U.S. stocks closed modestly lower on Friday, the last trading day of 2023, capping a robust year-end rally as investors eyed easier monetary policy in the year ahead.
The stock market has seen remarkable upward momentum in the closing months of the year, powering all three major indexes to monthly, quarterly and annual gains.
For the year, all three posted double-digit growth.
«On January of this year, 363 days ago, if I said I think the S&P is going to gain more than 20% in 2023, you would have put me into the slightly nutty category,» said Oliver Pursche, senior vice president at Wealthspire Advisors, in New York.
«There's certainly reason to be pleased this year and there's reason for optimism going into 2024.»
Even so, all three major U.S. stock indexes ended the session lower.
«There's really no reason for today's small sell-off,» Pursche added.

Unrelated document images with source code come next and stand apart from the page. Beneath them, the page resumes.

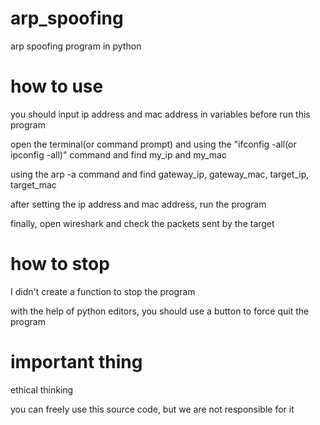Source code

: # arp_spoofing
arp spoofing program in python

# how to use

you should input ip address and mac address in variables before run this program

open the terminal(or command prompt) and using the "ifconfig -all(or ipconfig -all)" command and find my_ip and my_mac

using the arp -a command and find gateway_ip, gateway_mac, target_ip, target_mac

after setting the ip address and mac address, run the program

finally, open wireshark and check the packets sent by the target

# how to stop

I didn't create a function to stop the program

with the help of python editors, you should use a button to force quit the program

# important thing

ethical thinking

you can freely use this source code, but we are not responsible for it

«There's no news that's driving it.»
«I would ascribe it to last-minute portfolio changes, profit taking as we enter the new year, and perhaps some rebalancing.»
Smallcaps came to life in the last months of the year, with the Russell 2000 roaring back from a year-to-date loss of 7.1% as of late October to end the year with a 15.1% annual gain.
The S&P 500, the Dow and the Nasdaq have booked nine consecutive weekly gains — the longest weekly winning streak for the S&P 500 since January 2004, and the longest for the Dow and the Nasdaq since early 2019.
The S&P 500 is still drifting within 1% of its record closing high reached on Jan. 3 2022.
Closing above that level — 4,796.56 — would confirm the bellwether index entered a bull market when it touched its bear market trough in October 2022.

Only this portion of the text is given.